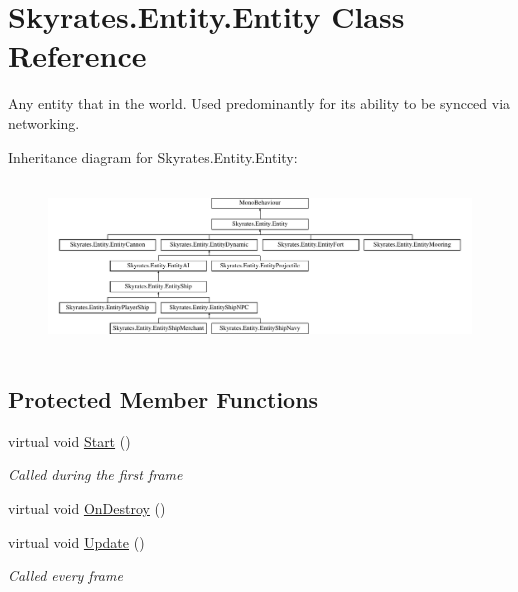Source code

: \hypertarget{class_skyrates_1_1_entity_1_1_entity}{\section{Skyrates.\-Entity.\-Entity Class Reference}
\label{class_skyrates_1_1_entity_1_1_entity}
}


Any entity that in the world. Used predominantly for its ability to be syncced via networking.  


Inheritance diagram for Skyrates.\-Entity.\-Entity\-:\begin{figure}[H]
\begin{center}
\leavevmode
\includegraphics[height=4.495413cm]{class_skyrates_1_1_entity_1_1_entity}
\end{center}
\end{figure}
\subsection*{Protected Member Functions}
\begin{DoxyCompactItemize}
\item 
virtual void \hyperlink{class_skyrates_1_1_entity_1_1_entity_a014d40273b5d21520736b76ba9aaca92}{Start} ()
\begin{DoxyCompactList}\small\item\em Called during the first frame \end{DoxyCompactList}\item 
virtual void \hyperlink{class_skyrates_1_1_entity_1_1_entity_a71bdbbafe56a60c3f15e2dae9ce8349d}{On\-Destroy} ()
\item 
virtual void \hyperlink{class_skyrates_1_1_entity_1_1_entity_a047df58574baa9b7eab73adf9dfd9707}{Update} ()
\begin{DoxyCompactList}\small\item\em Called every frame \end{DoxyCompactList}\end{DoxyCompactItemize}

========================================================================

**WORK TO BE COMPLETED:**
Considering only the data above, return the lines in which "virtual" occurs.

**OUTPUT:**
virtual void \hyperlink{class_skyrates_1_1_entity_1_1_entity_a014d40273b5d21520736b76ba9aaca92}{Start} ()
virtual void \hyperlink{class_skyrates_1_1_entity_1_1_entity_a71bdbbafe56a60c3f15e2dae9ce8349d}{On\-Destroy} ()
virtual void \hyperlink{class_skyrates_1_1_entity_1_1_entity_a047df58574baa9b7eab73adf9dfd9707}{Update} ()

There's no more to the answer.